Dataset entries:
————

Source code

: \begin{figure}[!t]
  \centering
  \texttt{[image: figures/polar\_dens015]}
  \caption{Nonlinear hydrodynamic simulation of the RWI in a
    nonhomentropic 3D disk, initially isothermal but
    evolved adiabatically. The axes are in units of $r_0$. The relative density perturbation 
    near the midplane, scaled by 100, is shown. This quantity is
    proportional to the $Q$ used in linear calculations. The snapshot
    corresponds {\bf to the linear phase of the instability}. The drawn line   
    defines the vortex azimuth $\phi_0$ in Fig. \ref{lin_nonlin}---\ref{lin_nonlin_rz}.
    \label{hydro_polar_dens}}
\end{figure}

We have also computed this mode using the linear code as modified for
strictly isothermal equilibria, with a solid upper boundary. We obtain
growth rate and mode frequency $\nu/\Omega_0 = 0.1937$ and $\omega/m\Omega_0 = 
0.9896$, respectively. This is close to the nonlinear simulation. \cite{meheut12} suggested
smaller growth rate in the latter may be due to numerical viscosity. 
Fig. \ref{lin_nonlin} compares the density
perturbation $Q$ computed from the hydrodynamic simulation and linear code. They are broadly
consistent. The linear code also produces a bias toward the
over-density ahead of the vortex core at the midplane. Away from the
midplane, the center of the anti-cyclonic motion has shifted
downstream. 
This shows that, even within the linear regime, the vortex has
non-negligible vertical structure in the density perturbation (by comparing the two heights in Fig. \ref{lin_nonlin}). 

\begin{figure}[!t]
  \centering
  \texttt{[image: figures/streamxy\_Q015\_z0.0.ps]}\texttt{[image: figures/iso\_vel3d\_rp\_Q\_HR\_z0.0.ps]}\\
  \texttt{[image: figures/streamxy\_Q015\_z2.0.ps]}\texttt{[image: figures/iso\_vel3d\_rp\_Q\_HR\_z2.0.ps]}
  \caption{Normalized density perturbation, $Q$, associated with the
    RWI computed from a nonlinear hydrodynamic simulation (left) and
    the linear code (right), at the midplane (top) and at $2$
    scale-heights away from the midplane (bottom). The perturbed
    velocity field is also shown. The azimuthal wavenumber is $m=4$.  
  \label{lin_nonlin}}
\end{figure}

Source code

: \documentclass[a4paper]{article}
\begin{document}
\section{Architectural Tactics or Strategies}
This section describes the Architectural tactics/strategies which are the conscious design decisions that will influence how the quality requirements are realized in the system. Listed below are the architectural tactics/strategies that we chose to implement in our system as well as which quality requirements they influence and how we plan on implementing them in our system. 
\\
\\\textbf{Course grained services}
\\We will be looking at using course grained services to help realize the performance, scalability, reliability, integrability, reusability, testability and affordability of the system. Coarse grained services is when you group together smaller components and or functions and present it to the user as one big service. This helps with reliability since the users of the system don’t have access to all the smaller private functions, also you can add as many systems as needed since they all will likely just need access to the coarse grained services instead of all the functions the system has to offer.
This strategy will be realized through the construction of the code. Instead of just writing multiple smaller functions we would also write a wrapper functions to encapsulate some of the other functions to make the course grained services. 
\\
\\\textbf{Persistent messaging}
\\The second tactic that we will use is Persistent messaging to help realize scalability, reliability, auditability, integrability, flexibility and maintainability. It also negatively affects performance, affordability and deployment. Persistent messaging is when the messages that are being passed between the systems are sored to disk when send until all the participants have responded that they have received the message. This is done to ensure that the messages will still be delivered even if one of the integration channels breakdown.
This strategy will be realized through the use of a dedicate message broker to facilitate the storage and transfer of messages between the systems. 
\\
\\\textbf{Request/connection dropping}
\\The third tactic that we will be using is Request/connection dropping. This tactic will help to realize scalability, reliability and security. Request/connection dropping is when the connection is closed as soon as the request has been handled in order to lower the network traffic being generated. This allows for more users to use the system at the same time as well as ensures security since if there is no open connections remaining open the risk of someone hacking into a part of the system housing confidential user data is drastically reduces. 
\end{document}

————

EXERCISE DESCRIPTION:
Output all records exactly, with nothing added or dropped.

WRITTEN RESPONSE:
Source code

: \begin{figure}[!t]
  \centering
  \texttt{[image: figures/polar\_dens015]}
  \caption{Nonlinear hydrodynamic simulation of the RWI in a
    nonhomentropic 3D disk, initially isothermal but
    evolved adiabatically. The axes are in units of $r_0$. The relative density perturbation 
    near the midplane, scaled by 100, is shown. This quantity is
    proportional to the $Q$ used in linear calculations. The snapshot
    corresponds {\bf to the linear phase of the instability}. The drawn line   
    defines the vortex azimuth $\phi_0$ in Fig. \ref{lin_nonlin}---\ref{lin_nonlin_rz}.
    \label{hydro_polar_dens}}
\end{figure}

We have also computed this mode using the linear code as modified for
strictly isothermal equilibria, with a solid upper boundary. We obtain
growth rate and mode frequency $\nu/\Omega_0 = 0.1937$ and $\omega/m\Omega_0 = 
0.9896$, respectively. This is close to the nonlinear simulation. \cite{meheut12} suggested
smaller growth rate in the latter may be due to numerical viscosity. 
Fig. \ref{lin_nonlin} compares the density
perturbation $Q$ computed from the hydrodynamic simulation and linear code. They are broadly
consistent. The linear code also produces a bias toward the
over-density ahead of the vortex core at the midplane. Away from the
midplane, the center of the anti-cyclonic motion has shifted
downstream. 
This shows that, even within the linear regime, the vortex has
non-negligible vertical structure in the density perturbation (by comparing the two heights in Fig. \ref{lin_nonlin}). 

\begin{figure}[!t]
  \centering
  \texttt{[image: figures/streamxy\_Q015\_z0.0.ps]}\texttt{[image: figures/iso\_vel3d\_rp\_Q\_HR\_z0.0.ps]}\\
  \texttt{[image: figures/streamxy\_Q015\_z2.0.ps]}\texttt{[image: figures/iso\_vel3d\_rp\_Q\_HR\_z2.0.ps]}
  \caption{Normalized density perturbation, $Q$, associated with the
    RWI computed from a nonlinear hydrodynamic simulation (left) and
    the linear code (right), at the midplane (top) and at $2$
    scale-heights away from the midplane (bottom). The perturbed
    velocity field is also shown. The azimuthal wavenumber is $m=4$.  
  \label{lin_nonlin}}
\end{figure}

Source code

: \documentclass[a4paper]{article}
\begin{document}
\section{Architectural Tactics or Strategies}
This section describes the Architectural tactics/strategies which are the conscious design decisions that will influence how the quality requirements are realized in the system. Listed below are the architectural tactics/strategies that we chose to implement in our system as well as which quality requirements they influence and how we plan on implementing them in our system. 
\\
\\\textbf{Course grained services}
\\We will be looking at using course grained services to help realize the performance, scalability, reliability, integrability, reusability, testability and affordability of the system. Coarse grained services is when you group together smaller components and or functions and present it to the user as one big service. This helps with reliability since the users of the system don’t have access to all the smaller private functions, also you can add as many systems as needed since they all will likely just need access to the coarse grained services instead of all the functions the system has to offer.
This strategy will be realized through the construction of the code. Instead of just writing multiple smaller functions we would also write a wrapper functions to encapsulate some of the other functions to make the course grained services. 
\\
\\\textbf{Persistent messaging}
\\The second tactic that we will use is Persistent messaging to help realize scalability, reliability, auditability, integrability, flexibility and maintainability. It also negatively affects performance, affordability and deployment. Persistent messaging is when the messages that are being passed between the systems are sored to disk when send until all the participants have responded that they have received the message. This is done to ensure that the messages will still be delivered even if one of the integration channels breakdown.
This strategy will be realized through the use of a dedicate message broker to facilitate the storage and transfer of messages between the systems. 
\\
\\\textbf{Request/connection dropping}
\\The third tactic that we will be using is Request/connection dropping. This tactic will help to realize scalability, reliability and security. Request/connection dropping is when the connection is closed as soon as the request has been handled in order to lower the network traffic being generated. This allows for more users to use the system at the same time as well as ensures security since if there is no open connections remaining open the risk of someone hacking into a part of the system housing confidential user data is drastically reduces. 
\end{document}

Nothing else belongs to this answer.